Investigators are now focusing on the trip that Tsarnaev made to Russia in January 2012 that has raised many questions. His father said his son stayed with him in Makhachkala, the capital of Dagestan, where the family lived briefly before moving to the U.S. a decade ago. The father had only recently returned.

"He was here, with me in Makhachkala," Anzor Tsarnaev told The Associated Press in a telephone interview. "He slept until 3 p.m., and you know, I would ask him: 'Have you come here to sleep?' He used to go visiting, here and there. He would go to eat somewhere. Then he would come back and go to bed."

Tamerlan Tsarnaev, 26, and his 19-year-old brother, Dzhokhar Tsarnaev — both ethnic Chechens — are accused of setting off the two bombs near the finish line of the Boston Marathon on April 15 that killed three people and wounded more than 180 others. Three days later, Tamerlan died in a shootout with police, while his brother was later captured alive but wounded.

No evidence has emerged to link Tamerlan Tsarnaev to militant groups in Russia's Caucasus. On Sunday, the Caucasus Emirate, which Russia and the U.S. consider a terrorist organization, denied involvement in the Boston attack.

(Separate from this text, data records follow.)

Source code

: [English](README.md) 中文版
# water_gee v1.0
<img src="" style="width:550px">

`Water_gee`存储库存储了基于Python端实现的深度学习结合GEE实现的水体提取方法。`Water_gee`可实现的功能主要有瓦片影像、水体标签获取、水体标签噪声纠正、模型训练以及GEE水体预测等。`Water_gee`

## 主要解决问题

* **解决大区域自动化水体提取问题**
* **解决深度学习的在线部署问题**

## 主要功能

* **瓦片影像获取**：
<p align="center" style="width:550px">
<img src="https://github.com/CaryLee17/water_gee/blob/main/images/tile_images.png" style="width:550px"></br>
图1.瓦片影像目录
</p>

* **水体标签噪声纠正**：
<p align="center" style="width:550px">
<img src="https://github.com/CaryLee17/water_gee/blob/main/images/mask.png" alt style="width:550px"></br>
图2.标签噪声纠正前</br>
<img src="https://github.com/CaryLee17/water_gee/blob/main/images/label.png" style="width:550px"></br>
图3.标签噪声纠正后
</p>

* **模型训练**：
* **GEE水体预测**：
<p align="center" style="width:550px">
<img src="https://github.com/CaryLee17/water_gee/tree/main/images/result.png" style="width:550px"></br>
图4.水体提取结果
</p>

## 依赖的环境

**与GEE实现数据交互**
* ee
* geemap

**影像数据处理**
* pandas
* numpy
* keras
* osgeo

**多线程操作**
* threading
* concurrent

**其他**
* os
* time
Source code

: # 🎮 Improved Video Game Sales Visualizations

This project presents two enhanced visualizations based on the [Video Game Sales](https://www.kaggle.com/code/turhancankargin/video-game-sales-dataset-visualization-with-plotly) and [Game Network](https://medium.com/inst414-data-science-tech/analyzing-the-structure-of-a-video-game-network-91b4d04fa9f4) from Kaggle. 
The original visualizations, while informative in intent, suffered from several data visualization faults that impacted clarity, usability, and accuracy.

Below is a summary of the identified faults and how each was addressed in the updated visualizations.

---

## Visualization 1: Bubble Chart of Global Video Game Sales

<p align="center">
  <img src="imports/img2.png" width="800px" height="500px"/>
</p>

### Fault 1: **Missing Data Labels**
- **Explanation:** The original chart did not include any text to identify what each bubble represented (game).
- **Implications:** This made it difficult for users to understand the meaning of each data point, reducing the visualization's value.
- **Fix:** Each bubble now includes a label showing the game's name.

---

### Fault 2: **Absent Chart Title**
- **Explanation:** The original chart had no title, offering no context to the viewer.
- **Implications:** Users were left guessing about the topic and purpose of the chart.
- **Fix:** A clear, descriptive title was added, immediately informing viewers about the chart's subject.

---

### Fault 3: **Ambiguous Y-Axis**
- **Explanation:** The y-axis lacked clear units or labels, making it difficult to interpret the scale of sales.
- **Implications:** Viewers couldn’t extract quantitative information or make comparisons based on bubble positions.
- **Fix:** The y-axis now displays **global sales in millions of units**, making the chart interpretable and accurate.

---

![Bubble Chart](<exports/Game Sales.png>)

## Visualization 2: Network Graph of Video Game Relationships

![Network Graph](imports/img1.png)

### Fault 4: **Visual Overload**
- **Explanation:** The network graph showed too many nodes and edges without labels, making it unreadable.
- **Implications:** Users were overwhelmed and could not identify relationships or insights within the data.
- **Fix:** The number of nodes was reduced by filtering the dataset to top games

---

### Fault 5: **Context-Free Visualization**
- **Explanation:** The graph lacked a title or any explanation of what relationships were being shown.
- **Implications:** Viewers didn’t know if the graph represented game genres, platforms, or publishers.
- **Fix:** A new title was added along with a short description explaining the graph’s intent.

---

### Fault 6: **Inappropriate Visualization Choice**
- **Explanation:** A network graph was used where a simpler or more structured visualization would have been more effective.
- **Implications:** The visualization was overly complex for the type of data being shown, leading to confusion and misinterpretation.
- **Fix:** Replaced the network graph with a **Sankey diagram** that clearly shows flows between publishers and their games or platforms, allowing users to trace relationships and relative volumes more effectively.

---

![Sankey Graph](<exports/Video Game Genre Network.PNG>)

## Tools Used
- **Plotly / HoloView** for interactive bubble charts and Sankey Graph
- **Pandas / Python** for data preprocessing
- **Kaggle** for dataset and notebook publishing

"He went with me twice, to see my uncles and aunts. I have lots of them," the father said.

In February, 2012, shortly after Tamerlan Tsarnaev's arrival in Dagestan, a four-day operation to wipe out several militant bands in Chechnya and Dagestan left 17 police and at least 20 militants dead. In May, two car bombs shook Makhachkala, killing at least 13 people and wounding about 130 more. Other bombings and shootings targeting police and other officials took place nearly daily. Despite the violence in Dagestan, Anzor Tsarnaev said Sunday that his son did not want to leave and had thoughts on how he could go into business. But the father said he encouraged him to go back to the U.S. to try to get citizenship. Tamerlan Tsarnaev returned to the U.S. in July. His mother, Zubeidat Tsarnaeva said that he was questioned upon arrival at New York's airport.The FBI said that it responded by interviewing Tsarnaev and family members but found no terrorism activity. Both parents insist that the FBI continued to monitor Tamerlan Tsarnaev and that both of their sons were set up.

Their mother went so far on Sunday to claim that the FBI had contacted her elder son after the deadly bombs exploded at the marathon. If true, it would be the first indication that the FBI considered him a suspect before Boston descended into violence on Thursday.

The FBI declined to comment publicly Sunday.

The mother's claim could not be independently confirmed, and she has made statements in the past that appeared to show a lack of full understanding of what occurred in Boston.